昨日の続きです。
「愛される」をあきらめる、とはどういうことかというと、「愛の定義を手放す」ということになる。
私たちは、
「母はとても苦労した。それは私を養うためだ。だから私は愛されている。」
とつい自分に言い聞かせてしまう。
「自分がどう愛されたかったのか」
は忘れたふりをして、
「~してもらえたのだから、
私は愛されていた」
と愛を定義して納得しようとする。
「あなたにとっての本物の愛の定義を教えて下さい」と聞いて返ってきた答えをよくよく広げて眺めてみると、
それがその人の心の傷(どのように愛されなかったのか)を表していたりする。
愛されていなかった、望むような形の愛ではなかったと気づきたくないから、愛を定義せずにいられない。
だから、
私たちの中にある、一人ひとりの「愛の定義」を手放すということは、「望むようには愛されなかったことを受け入れる」ということになる。
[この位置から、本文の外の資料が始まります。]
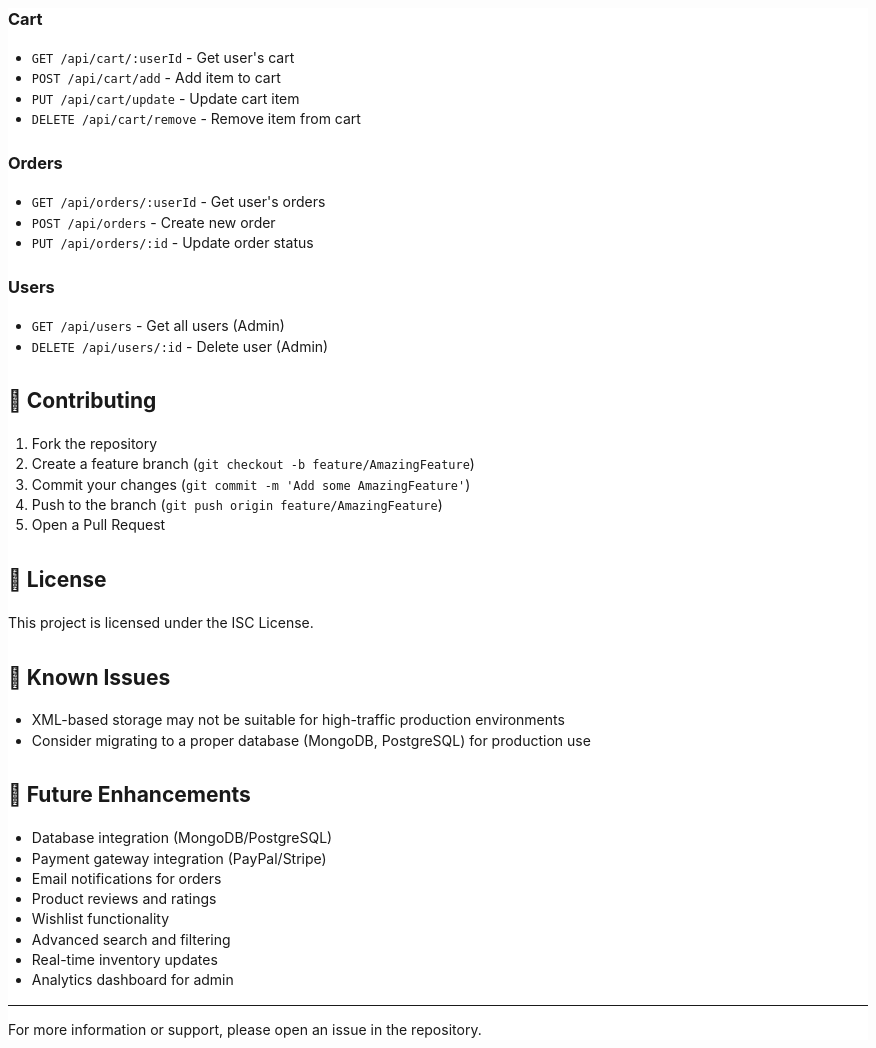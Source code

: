 ### Cart

- `GET /api/cart/:userId` - Get user's cart
- `POST /api/cart/add` - Add item to cart
- `PUT /api/cart/update` - Update cart item
- `DELETE /api/cart/remove` - Remove item from cart

### Orders

- `GET /api/orders/:userId` - Get user's orders
- `POST /api/orders` - Create new order
- `PUT /api/orders/:id` - Update order status

### Users

- `GET /api/users` - Get all users (Admin)
- `DELETE /api/users/:id` - Delete user (Admin)

## 🤝 Contributing

1. Fork the repository
2. Create a feature branch (`git checkout -b feature/AmazingFeature`)
3. Commit your changes (`git commit -m 'Add some AmazingFeature'`)
4. Push to the branch (`git push origin feature/AmazingFeature`)
5. Open a Pull Request

## 📄 License

This project is licensed under the ISC License.

## 🐛 Known Issues

- XML-based storage may not be suitable for high-traffic production environments
- Consider migrating to a proper database (MongoDB, PostgreSQL) for production use

## 🚀 Future Enhancements

- Database integration (MongoDB/PostgreSQL)
- Payment gateway integration (PayPal/Stripe)
- Email notifications for orders
- Product reviews and ratings
- Wishlist functionality
- Advanced search and filtering
- Real-time inventory updates
- Analytics dashboard for admin

---

For more information or support, please open an issue in the repository.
「お母さんはとても苦労人で、私たちのことを必死に育てて仕事もして、不自由なく過ごさせてくれた、すごい人なんです」
と誇らしげに語るクライアントさんが、ある日
「本当はただ笑っていてほしかった。何にもなくてもいいからイライラしないでほしかった。私がいなければお母さんは苦労しなかったという気持ちでいつも苦しかった。負担だった。それは私の欲しい愛ではなかった。」
と泣き崩れる。
愛されたかった、という幼いころの願いがもう叶わないことを認めると、どうしようもなく虚しくて、悲しくて、人生がすべて更地に戻ったような気がする。
でも、そうやって「愛されたかった」という気持ちと向き合えた時、過去のもう手に入らない「あの瞬間の愛」を追い求めてさまよう必要がなくなる。
これまでの迷いに終止符がうたれて、
その先に、新しい自分が立っている。
これまでのすべてのクライアントさんがそうであったように、これから来る人たちもまた、そうだろうと思っているんです。